Zu treffen ist eine dem jeweiligen Kind gerecht werdende individuelle Regelung, die unter Ausschöpfung aller verfahrensrechtlichen Möglichkeiten zur Ermittlung des Kindeswillens und dessen Belangen bei Wertung aller Umstände dem Kindeswohl entspricht.[234] Wurde bereits zuvor längere Zeit eine bestimmte Umgangsausgestaltung praktiziert und hat sich diese bewährt, so indiziert dies deren Kindeswohlgemäßheit.[235] Erreichen die Eltern Teileinigungen, so sind diese im Wege des Teilvergleichs zu protokollieren (siehe dazu Rdn 237 ff.).[236]

Zu berücksichtigen sind insbesondere:[237]

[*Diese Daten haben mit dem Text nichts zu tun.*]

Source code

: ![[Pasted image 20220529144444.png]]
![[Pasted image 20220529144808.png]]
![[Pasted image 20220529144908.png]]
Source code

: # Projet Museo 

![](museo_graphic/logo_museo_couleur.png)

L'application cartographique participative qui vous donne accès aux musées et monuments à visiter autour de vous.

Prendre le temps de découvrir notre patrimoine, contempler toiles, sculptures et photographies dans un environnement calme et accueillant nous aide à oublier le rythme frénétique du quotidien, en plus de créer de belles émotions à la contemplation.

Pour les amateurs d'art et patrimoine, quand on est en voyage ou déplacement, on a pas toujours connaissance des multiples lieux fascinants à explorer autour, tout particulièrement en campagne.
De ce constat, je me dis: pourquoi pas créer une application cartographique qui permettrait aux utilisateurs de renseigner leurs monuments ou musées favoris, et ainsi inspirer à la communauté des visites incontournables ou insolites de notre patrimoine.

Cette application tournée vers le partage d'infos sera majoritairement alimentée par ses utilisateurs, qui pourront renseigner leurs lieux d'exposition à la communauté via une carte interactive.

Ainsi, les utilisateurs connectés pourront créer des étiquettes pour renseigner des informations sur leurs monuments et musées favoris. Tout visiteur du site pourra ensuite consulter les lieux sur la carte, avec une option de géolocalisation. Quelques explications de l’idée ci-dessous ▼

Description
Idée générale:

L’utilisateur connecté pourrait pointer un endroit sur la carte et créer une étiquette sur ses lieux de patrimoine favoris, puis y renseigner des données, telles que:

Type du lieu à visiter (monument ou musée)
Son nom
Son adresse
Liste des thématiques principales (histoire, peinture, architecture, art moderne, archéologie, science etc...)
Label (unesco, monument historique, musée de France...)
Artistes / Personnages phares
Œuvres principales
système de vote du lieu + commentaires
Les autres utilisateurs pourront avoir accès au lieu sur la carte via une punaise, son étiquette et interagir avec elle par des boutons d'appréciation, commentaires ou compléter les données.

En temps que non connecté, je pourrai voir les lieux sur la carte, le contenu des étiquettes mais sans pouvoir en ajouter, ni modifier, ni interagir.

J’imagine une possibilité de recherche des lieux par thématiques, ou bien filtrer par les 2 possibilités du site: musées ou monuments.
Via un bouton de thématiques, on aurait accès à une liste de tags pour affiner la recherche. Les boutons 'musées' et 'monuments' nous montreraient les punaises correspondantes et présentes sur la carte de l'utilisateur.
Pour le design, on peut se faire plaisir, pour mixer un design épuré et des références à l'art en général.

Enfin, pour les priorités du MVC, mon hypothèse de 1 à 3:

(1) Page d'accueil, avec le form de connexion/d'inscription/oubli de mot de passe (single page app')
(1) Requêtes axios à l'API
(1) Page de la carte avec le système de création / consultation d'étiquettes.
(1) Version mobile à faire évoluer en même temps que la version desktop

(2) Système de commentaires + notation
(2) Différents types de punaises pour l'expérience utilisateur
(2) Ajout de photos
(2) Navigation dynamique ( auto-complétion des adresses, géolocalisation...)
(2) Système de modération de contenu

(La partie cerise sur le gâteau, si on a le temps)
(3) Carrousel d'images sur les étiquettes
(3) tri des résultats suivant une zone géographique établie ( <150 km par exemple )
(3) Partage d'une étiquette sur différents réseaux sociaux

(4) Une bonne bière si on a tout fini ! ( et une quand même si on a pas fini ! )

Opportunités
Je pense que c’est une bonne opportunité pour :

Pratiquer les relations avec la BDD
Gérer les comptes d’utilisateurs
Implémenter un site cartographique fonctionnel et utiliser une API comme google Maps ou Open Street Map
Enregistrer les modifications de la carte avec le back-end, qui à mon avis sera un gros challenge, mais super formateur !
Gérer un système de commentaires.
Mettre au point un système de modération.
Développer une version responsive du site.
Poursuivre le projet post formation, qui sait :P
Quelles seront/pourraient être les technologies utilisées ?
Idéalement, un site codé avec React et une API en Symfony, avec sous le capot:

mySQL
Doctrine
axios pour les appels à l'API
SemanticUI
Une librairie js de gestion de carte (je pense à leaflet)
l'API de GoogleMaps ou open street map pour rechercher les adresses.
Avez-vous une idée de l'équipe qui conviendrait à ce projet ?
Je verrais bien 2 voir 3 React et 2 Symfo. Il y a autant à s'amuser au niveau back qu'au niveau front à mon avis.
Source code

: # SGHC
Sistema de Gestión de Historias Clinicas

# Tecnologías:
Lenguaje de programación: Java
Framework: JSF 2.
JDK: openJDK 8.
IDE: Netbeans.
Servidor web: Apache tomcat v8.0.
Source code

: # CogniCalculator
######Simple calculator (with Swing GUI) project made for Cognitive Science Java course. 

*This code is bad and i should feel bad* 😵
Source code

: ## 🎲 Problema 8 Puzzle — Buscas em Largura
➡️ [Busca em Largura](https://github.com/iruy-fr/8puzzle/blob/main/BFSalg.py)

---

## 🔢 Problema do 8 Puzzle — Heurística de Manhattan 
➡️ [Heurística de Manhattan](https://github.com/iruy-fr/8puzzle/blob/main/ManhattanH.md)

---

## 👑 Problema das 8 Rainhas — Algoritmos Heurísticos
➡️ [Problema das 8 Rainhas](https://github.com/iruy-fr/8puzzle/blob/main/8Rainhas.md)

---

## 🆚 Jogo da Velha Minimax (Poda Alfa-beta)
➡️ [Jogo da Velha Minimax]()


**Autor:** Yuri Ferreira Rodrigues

die Belastbarkeit des Kindes,[238]
die bisherige Intensität der Beziehungen zum Umgangsberechtigten[239] und Vertrautheit mit diesem,
die räumliche Entfernung der Eltern voneinander,[240]
die Wohnsituation des Umgangsberechtigten,
die dortige Anwesenheit von Geschwistern oder neuen Partnern,
die sonstigen Interessen und Bindungen von Kind und Eltern,[241]
der Wille des Kindes,
das Kindesalter und dadurch bedingtes Zeitempfinden,
der Entwicklungs- und Gesundheitszustand des Kindes,
das Konfliktniveau zwischen den Eltern,[242]
ggf. die Bindungsbedürfnisse des Kindes gegenüber seinen Pflegeeltern.[243]
[231] OLG Schleswig, Beschl. v. 30.5.2016 – 10 UF 11/16, juris; OLG Saarbrücken, Beschl. v. 28.1.2016 – 9 UF 56/15 (n.v.).
[232] BVerfG FamRZ 2009, 189; 2008, 494; 2007, 1078; 1993, 662; Fthenakis, FPR 1995, 94.
[233] BGH FamRZ 2011, 1729; OLG Saarbrücken ZKJ 2012, 118 und FamRZ 2011, 826; vgl. auch BGH FF 2012, 67, dort Rn 28: "die Eltern".
[234] BVerfG FamRZ 1993, 662.
[235] KG FamRZ 2014, 2013.
[236] Für Absprachen zwischen Eltern können sich Internetportale als hilfreich erweisen, siehe etwa www.umgangskalender.de.
[237] OLG Saarbrücken FamRZ 2011, 824; OLG Hamm FamRZ 2015, 273; van Els, FF 2011, 320.
[238] BVerfG FamRZ 2008, 856 (Leitsatz).
[239] Vgl. auch KG FamRZ 2014, 2013.
[240] OLG Saarbrücken, Beschl. v. 26.11.2015 – 6 UF 132/15 (n.v.); siehe dazu auch Ulrich, Umgangskontakte über große Distanzen aus psychologischer Sicht, NZFam 2014, 889; Kretzschmar, Fliegende Kinder – Umgangsregelungen bei großer räumlicher Entfernung, NZFam 2014, 893.
[241] OLG Hamm FamRZ 1990, 654; AG Kerpen FamRZ 1994, 1486.
[242] OLG Saarbrücken FamRZ 2015, 62.
[243] OLG Brandenburg FamRZ 2010, 1356.

1. Zeit, Dauer und Häufigkeit der Zusammentreffen

 

Rz. 66

Auch wenn jegliche Schematisierung zu vermeiden ist,[244] hat sich gleichwohl als gefestigte Rechtsprechung herausgebildet, dass bei älteren Kindern der Umgangskontakt in jeweils 14-tägigem Rhythmus stattfindet.[245] Damit die Umgangsregelung vollstreckbar ist (siehe dazu § 6 Rdn 14 ff.), muss der erste periodische Umgangstermin kalendermäßig festgelegt werden.[246]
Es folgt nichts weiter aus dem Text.